Binuclear platinum(ii) complexes bearing various bridging 1,1′-diphosphinoferrocene ligands as potential anticancer agents: synthesis and biological evaluation

Abstract

Novel binuclear platinum(II) complexes driven by C^N cyclometalated ligands with the general formula [Pt₂(C^N)₂Cl₂(μ-L)], where C^N = 2-phenylpyridine (ppyH) or 2-(2,4-difluorophenyl)pyridine (dfppyH) and L = 1,1′-bis(diphenylphosphino)ferrocene (dppf), 1,1′-bis(diisopropylphosphino)ferrocene (dippf), and 1,1′-bis(dicyclohexylphosphino)ferrocene (dcpf), have been designed, synthesized, and characterized. Single crystal X-ray analysis confirmed the molecular structures of complexes. The electronic absorption spectra of these Pt(II) complexes are examined, and density functional theory (DFT) and time-dependent DFT (TD-DFT) were employed for geometry optimization and electronic structure computations, respectively. To evaluate the potential of these complexes as anticancer agents, the biological activities including cytotoxic activity, DNA interaction and molecular docking were accomplished. The cytotoxic activity of the prepared complexes was assessed against A549, HeLa, and MCF-7 tumor cell lines using the MTT assay. The results demonstrated that 2c and 3c had reasonable cytotoxic activities, while the other complexes revealed less cytotoxic activity.
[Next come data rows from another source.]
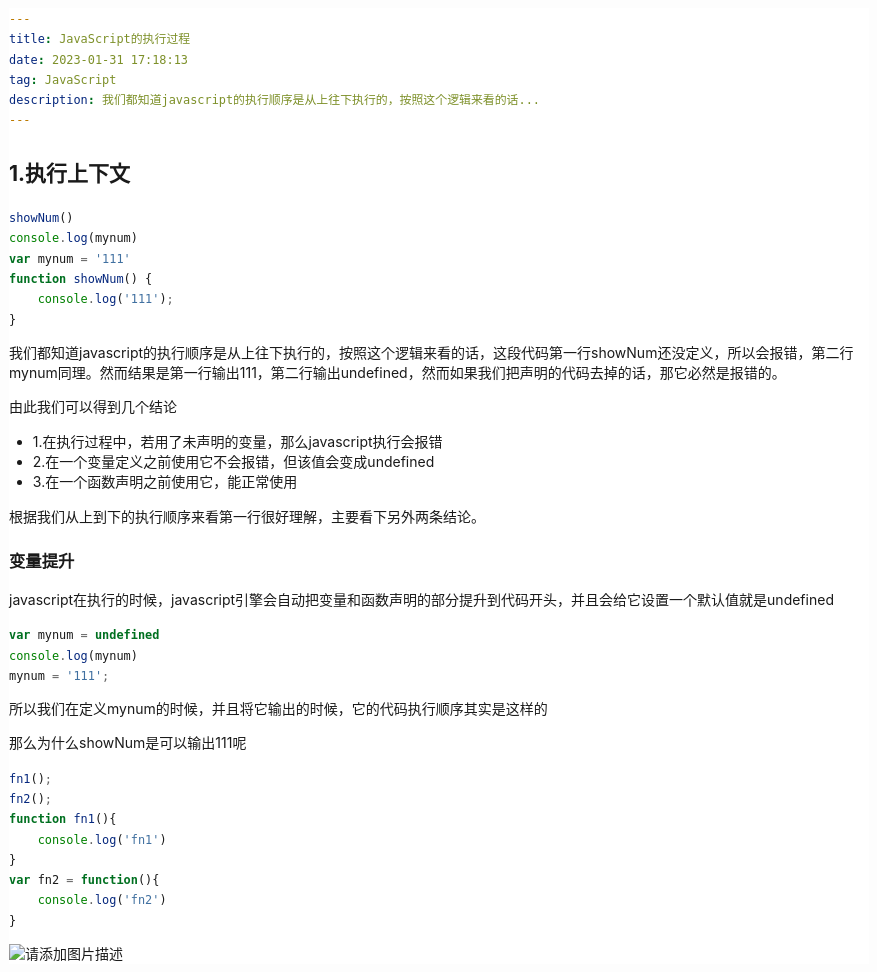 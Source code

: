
 ```yaml
---
title: JavaScript的执行过程
date: 2023-01-31 17:18:13
tag: JavaScript
description: 我们都知道javascript的执行顺序是从上往下执行的，按照这个逻辑来看的话...
---
```

## 1.执行上下文

```javascript
showNum()
console.log(mynum)
var mynum = '111'
function showNum() {
    console.log('111');
}
```


我们都知道javascript的执行顺序是从上往下执行的，按照这个逻辑来看的话，这段代码第一行showNum还没定义，所以会报错，第二行mynum同理。然而结果是第一行输出111，第二行输出undefined，然而如果我们把声明的代码去掉的话，那它必然是报错的。

由此我们可以得到几个结论

- 1.在执行过程中，若用了未声明的变量，那么javascript执行会报错
- 2.在一个变量定义之前使用它不会报错，但该值会变成undefined
- 3.在一个函数声明之前使用它，能正常使用

根据我们从上到下的执行顺序来看第一行很好理解，主要看下另外两条结论。

### 变量提升

javascript在执行的时候，javascript引擎会自动把变量和函数声明的部分提升到代码开头，并且会给它设置一个默认值就是undefined

```javascript
var mynum = undefined
console.log(mynum)
mynum = '111';
```

所以我们在定义mynum的时候，并且将它输出的时候，它的代码执行顺序其实是这样的

那么为什么showNum是可以输出111呢

```javascript
fn1();
fn2();
function fn1(){
	console.log('fn1')
}
var fn2 = function(){
    console.log('fn2')
}
```
![请添加图片描述](https://img-blog.csdnimg.cn/83926ae51ad344cca048f8d364684e2c.png)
In comparison to cisplatin, 3c showed significantly higher cytotoxicity against A549 cells. Additionally, the SAR results established that the dfppy ligand, which contains fluorine atoms improved the cytotoxic activity of these complexes. To understand the antiproliferative mechanism of 3c, analyses of DNA damage (comet assay) and apoptosis were carried out. In addition to this, the detection of cellular reactive oxygen species (ROS) was evaluated. Moreover, molecular docking simulations suggested reasonable interactions between these complexes and DNA. This study suggests that metal-based drug design can be developed utilizing the scaffold of 3c as a valuable anticancer agent.